[Extracted data entries]
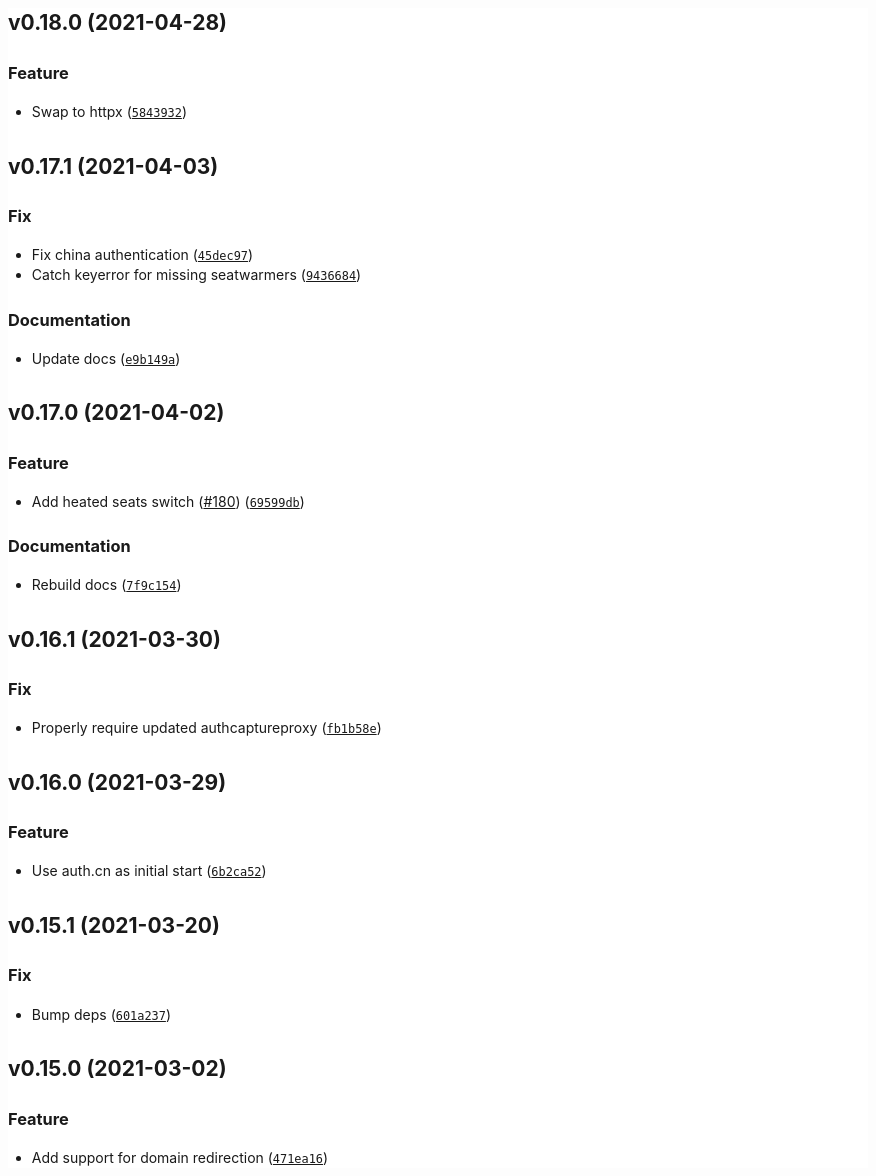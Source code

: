 ## v0.18.0 (2021-04-28)
### Feature
* Swap to httpx ([`5843932`](https://github.com/zabuldon/teslajsonpy/commit/58439327ab9aabf8d17b6abef45511ed3996d798))

## v0.17.1 (2021-04-03)
### Fix
* Fix china authentication ([`45dec97`](https://github.com/zabuldon/teslajsonpy/commit/45dec971b9dbeb3a70acbd96093ca5a4777be821))
* Catch keyerror for missing seatwarmers ([`9436684`](https://github.com/zabuldon/teslajsonpy/commit/9436684214be96aeedc276e859ee70e57d8e560e))

### Documentation
* Update docs ([`e9b149a`](https://github.com/zabuldon/teslajsonpy/commit/e9b149aee97c216e2f3c8cd23200152ca4a61b4f))

## v0.17.0 (2021-04-02)
### Feature
* Add heated seats switch ([#180](https://github.com/zabuldon/teslajsonpy/issues/180)) ([`69599db`](https://github.com/zabuldon/teslajsonpy/commit/69599db08678066bbd78705147399435d9f9e90b))

### Documentation
* Rebuild docs ([`7f9c154`](https://github.com/zabuldon/teslajsonpy/commit/7f9c15433195cea73f46bf903e55575fc4a75b67))

## v0.16.1 (2021-03-30)
### Fix
* Properly require updated authcaptureproxy ([`fb1b58e`](https://github.com/zabuldon/teslajsonpy/commit/fb1b58ed99697cd852b38089c420a3e52829674e))

## v0.16.0 (2021-03-29)
### Feature
* Use auth.cn as initial start ([`6b2ca52`](https://github.com/zabuldon/teslajsonpy/commit/6b2ca52f66c37fc2b8eb8b6ed07bb7bad1fa091e))

## v0.15.1 (2021-03-20)
### Fix
* Bump deps ([`601a237`](https://github.com/zabuldon/teslajsonpy/commit/601a2375c66353e5d2c5342404ef0ff8023e66c0))

## v0.15.0 (2021-03-02)
### Feature
* Add support for domain redirection ([`471ea16`](https://github.com/zabuldon/teslajsonpy/commit/471ea1609fc28890657362b06501fdfe082cddb5))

Activity
The result should be a precise copy of all the entries, free of pictures.

Expected answer
Source code

: ## v0.18.0 (2021-04-28)
### Feature
* Swap to httpx ([`5843932`](https://github.com/zabuldon/teslajsonpy/commit/58439327ab9aabf8d17b6abef45511ed3996d798))

## v0.17.1 (2021-04-03)
### Fix
* Fix china authentication ([`45dec97`](https://github.com/zabuldon/teslajsonpy/commit/45dec971b9dbeb3a70acbd96093ca5a4777be821))
* Catch keyerror for missing seatwarmers ([`9436684`](https://github.com/zabuldon/teslajsonpy/commit/9436684214be96aeedc276e859ee70e57d8e560e))

### Documentation
* Update docs ([`e9b149a`](https://github.com/zabuldon/teslajsonpy/commit/e9b149aee97c216e2f3c8cd23200152ca4a61b4f))

## v0.17.0 (2021-04-02)
### Feature
* Add heated seats switch ([#180](https://github.com/zabuldon/teslajsonpy/issues/180)) ([`69599db`](https://github.com/zabuldon/teslajsonpy/commit/69599db08678066bbd78705147399435d9f9e90b))

### Documentation
* Rebuild docs ([`7f9c154`](https://github.com/zabuldon/teslajsonpy/commit/7f9c15433195cea73f46bf903e55575fc4a75b67))

## v0.16.1 (2021-03-30)
### Fix
* Properly require updated authcaptureproxy ([`fb1b58e`](https://github.com/zabuldon/teslajsonpy/commit/fb1b58ed99697cd852b38089c420a3e52829674e))

## v0.16.0 (2021-03-29)
### Feature
* Use auth.cn as initial start ([`6b2ca52`](https://github.com/zabuldon/teslajsonpy/commit/6b2ca52f66c37fc2b8eb8b6ed07bb7bad1fa091e))

## v0.15.1 (2021-03-20)
### Fix
* Bump deps ([`601a237`](https://github.com/zabuldon/teslajsonpy/commit/601a2375c66353e5d2c5342404ef0ff8023e66c0))

## v0.15.0 (2021-03-02)
### Feature
* Add support for domain redirection ([`471ea16`](https://github.com/zabuldon/teslajsonpy/commit/471ea1609fc28890657362b06501fdfe082cddb5))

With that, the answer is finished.